■ **Exercise instructions**: Check each line below for "models" and report how many have it, nothing else.
--*--
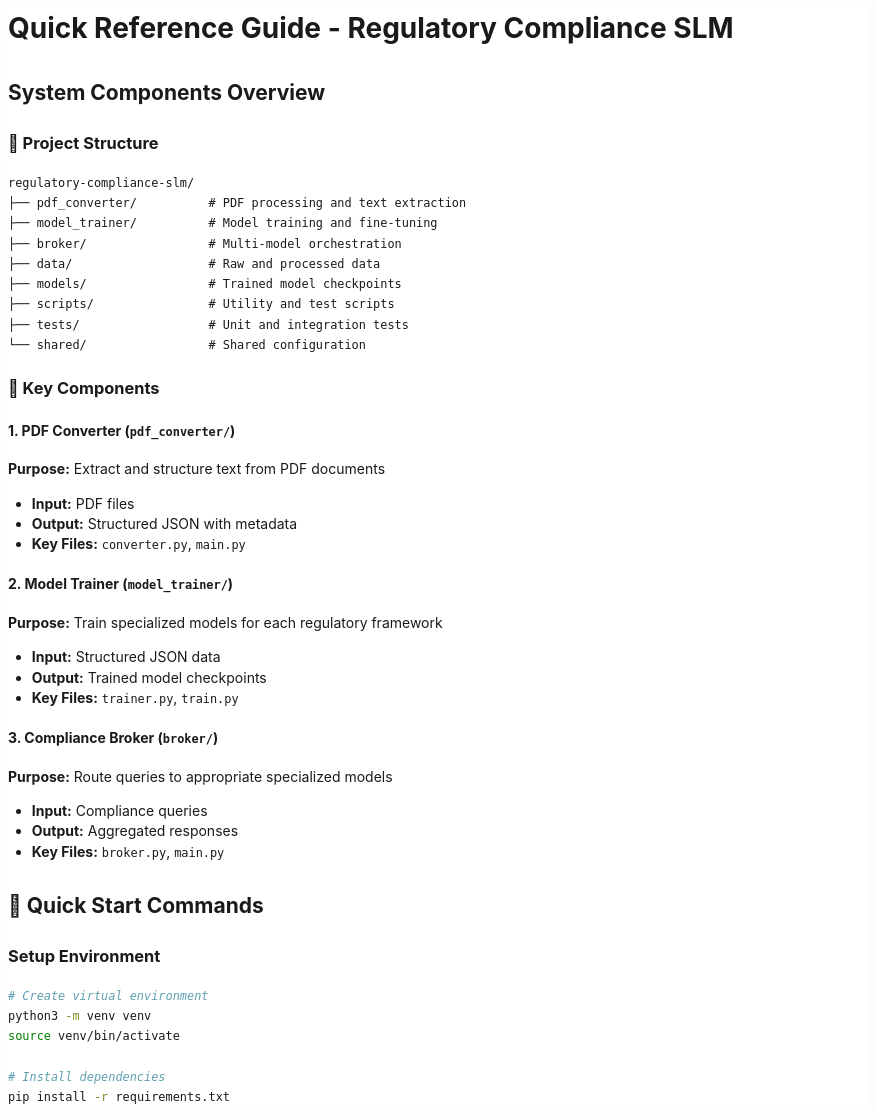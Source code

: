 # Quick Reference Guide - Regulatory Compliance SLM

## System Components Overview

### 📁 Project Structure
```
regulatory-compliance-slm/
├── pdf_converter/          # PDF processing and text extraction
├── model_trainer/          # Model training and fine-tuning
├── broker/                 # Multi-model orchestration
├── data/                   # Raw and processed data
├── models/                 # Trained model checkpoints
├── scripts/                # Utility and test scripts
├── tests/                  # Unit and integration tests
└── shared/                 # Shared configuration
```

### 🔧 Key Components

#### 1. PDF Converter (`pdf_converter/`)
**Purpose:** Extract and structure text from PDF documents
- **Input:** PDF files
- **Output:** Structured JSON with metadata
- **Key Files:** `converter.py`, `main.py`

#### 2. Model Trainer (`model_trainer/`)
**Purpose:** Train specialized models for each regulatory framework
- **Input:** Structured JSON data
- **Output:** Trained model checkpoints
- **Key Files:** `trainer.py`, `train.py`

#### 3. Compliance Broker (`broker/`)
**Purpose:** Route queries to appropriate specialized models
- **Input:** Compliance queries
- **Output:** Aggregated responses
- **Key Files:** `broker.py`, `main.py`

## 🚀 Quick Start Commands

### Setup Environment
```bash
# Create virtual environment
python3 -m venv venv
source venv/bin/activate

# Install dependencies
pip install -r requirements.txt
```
--*--
■ **Your response**: 3